Ann McAllester was alcoholic and bipolar, and it appears that the diagnosis of the latter condition came too late to treat it and save her marriage, or her relationships with her children, who had enjoyed an idyllic childhood living with their near-bohemian parents in London and Edinburgh, with holidays on the west coast of Scotland at Port an Droighionn, first in a caravan, and then in a Norwegian-designed log house they built overlooking the bay. The first cracks in the façade of family happiness appeared when he rebelled at his ambiguously religious mother's attempts to send him to a Catholic boarding school. (His mutiny took him to live and work in America, and finally to report from some of this century's most dangerous places.) Though he never really had a faith to lose, there were times during and after his mother's final illness when he derived some comfort simply from being in the beautiful, socially smart Jesuit Church at Farm Street, Mayfair. But he recognized he was there, trying "to bluff my way past my own dogged atheism," not just to conjure up happier memories of his mother, but also to try to influence the God whom he didn't believe in to help his wife conceive by IVF the child they longed for. Though he sometimes appealed to an image of the Virgin, Our Lady of Lourdes, at the Farm Street Church of the Immaculate Conception, what he really sought was the intercession of St Elizabeth David.

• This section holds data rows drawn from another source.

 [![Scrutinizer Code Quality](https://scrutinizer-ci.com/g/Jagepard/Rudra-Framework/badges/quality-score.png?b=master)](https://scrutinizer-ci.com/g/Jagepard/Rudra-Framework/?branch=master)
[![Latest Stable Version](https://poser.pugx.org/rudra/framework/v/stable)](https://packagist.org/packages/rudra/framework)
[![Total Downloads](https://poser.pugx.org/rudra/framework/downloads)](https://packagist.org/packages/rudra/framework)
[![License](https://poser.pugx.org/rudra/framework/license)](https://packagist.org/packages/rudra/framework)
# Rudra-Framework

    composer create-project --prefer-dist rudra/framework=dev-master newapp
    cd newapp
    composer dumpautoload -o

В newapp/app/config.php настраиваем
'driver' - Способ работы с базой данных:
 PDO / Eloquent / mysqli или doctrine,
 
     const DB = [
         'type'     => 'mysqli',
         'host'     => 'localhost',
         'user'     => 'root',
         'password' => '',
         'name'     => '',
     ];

Even as a child McAllester was most in touch with his mother when they were cooking together. His grief took the strange form of trying to learn to cook as well as his mother did. On the first anniversary of her death and cremation, "I had no grave to visit so in the afternoon I went to the Waitrose on Finchley Road." But the chief thing was to get over the open-cookbook hurdle: "My form of cooking and shopping was inseparable from words on the page." Eventually McAllester does learn to internalize recipes, and approach cooking analytically - and learns from his aunts that, whatever his mother preached, she always kept the book open while cooking. By three years after Ann's death, his own "goal to memorize one hundred Elizabeth David recipes had faded away." He continues to idolize Mrs David (a bit deceived by his research in an unreliable biography of her, which he read in addition to Artemis Cooper's excellent one), and though unaware of the hard-drinking, difficult woman she became in her own old age, "I let her go. And with her, I had begun to let my mother go." Therapy complete, the patient is cured, as recounted in an elegantly written memoir. More books in this genre are already scheduled for publication; I don't expect to read another as compelling as this one.